▶ Data records

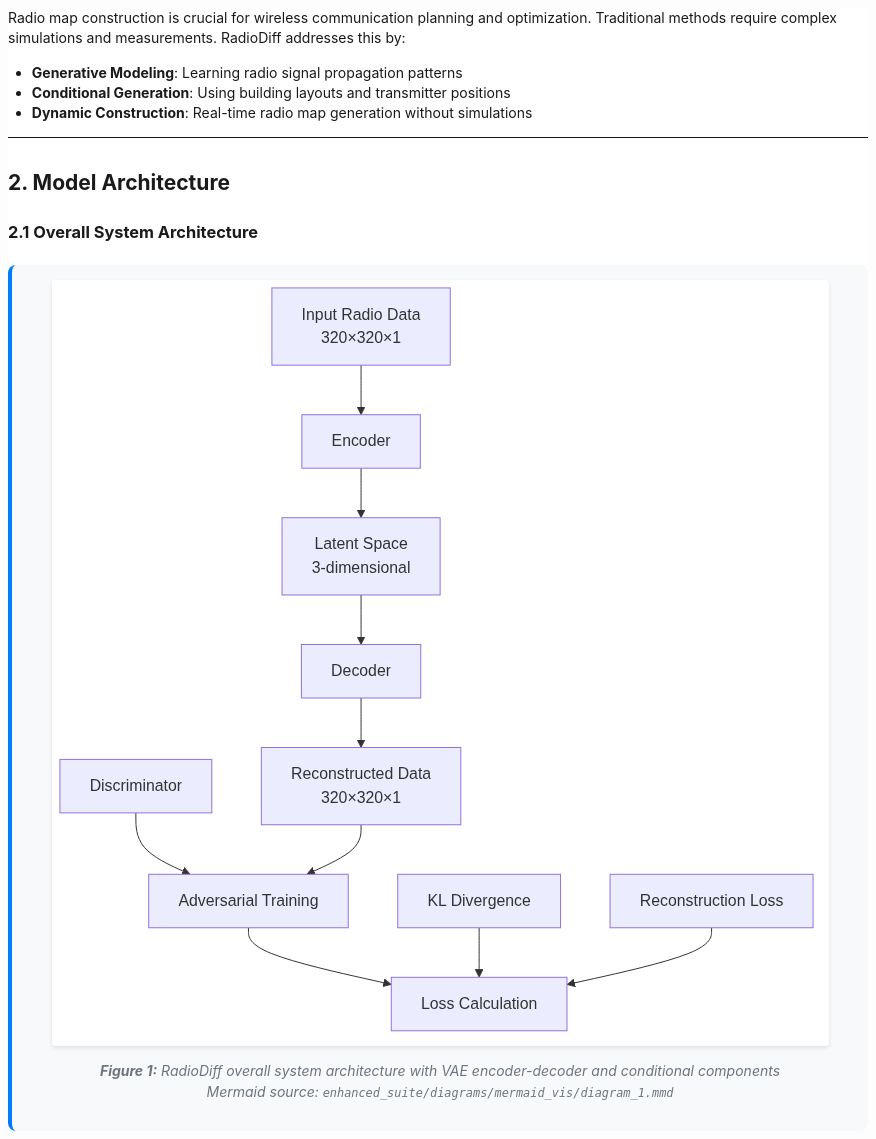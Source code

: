 Radio map construction is crucial for wireless communication planning and optimization. Traditional methods require complex simulations and measurements. RadioDiff addresses this by:

- **Generative Modeling**: Learning radio signal propagation patterns
- **Conditional Generation**: Using building layouts and transmitter positions
- **Dynamic Construction**: Real-time radio map generation without simulations

---

## 2. Model Architecture

### 2.1 Overall System Architecture

<div style="text-align: center; margin: 20px 0; padding: 15px; background-color: #f8f9fa; border-radius: 8px; border-left: 4px solid #007bff;">
    <img src="./enhanced_suite/diagrams/mermaid_vis/diagram_1.png" alt="RadioDiff Architecture" style="max-width: 100%; height: auto; border-radius: 4px; box-shadow: 0 2px 4px rgba(0,0,0,0.1);">
    <p style="margin-top: 10px; font-size: 14px; color: #6c757d; font-style: italic;">
        <strong>Figure 1:</strong> RadioDiff overall system architecture with VAE encoder-decoder and conditional components
        <br><em>Mermaid source: <code>enhanced_suite/diagrams/mermaid_vis/diagram_1.mmd</code></em>
    </p>
</div>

▶ Exercise goal
Copy nothing but the lines from the top of the material through the line holding "## 2. Model Architecture", exactly as written; omit pictures.

▶ Written answer
Source code

: Radio map construction is crucial for wireless communication planning and optimization. Traditional methods require complex simulations and measurements. RadioDiff addresses this by:

- **Generative Modeling**: Learning radio signal propagation patterns
- **Conditional Generation**: Using building layouts and transmitter positions
- **Dynamic Construction**: Real-time radio map generation without simulations

---

## 2. Model Architecture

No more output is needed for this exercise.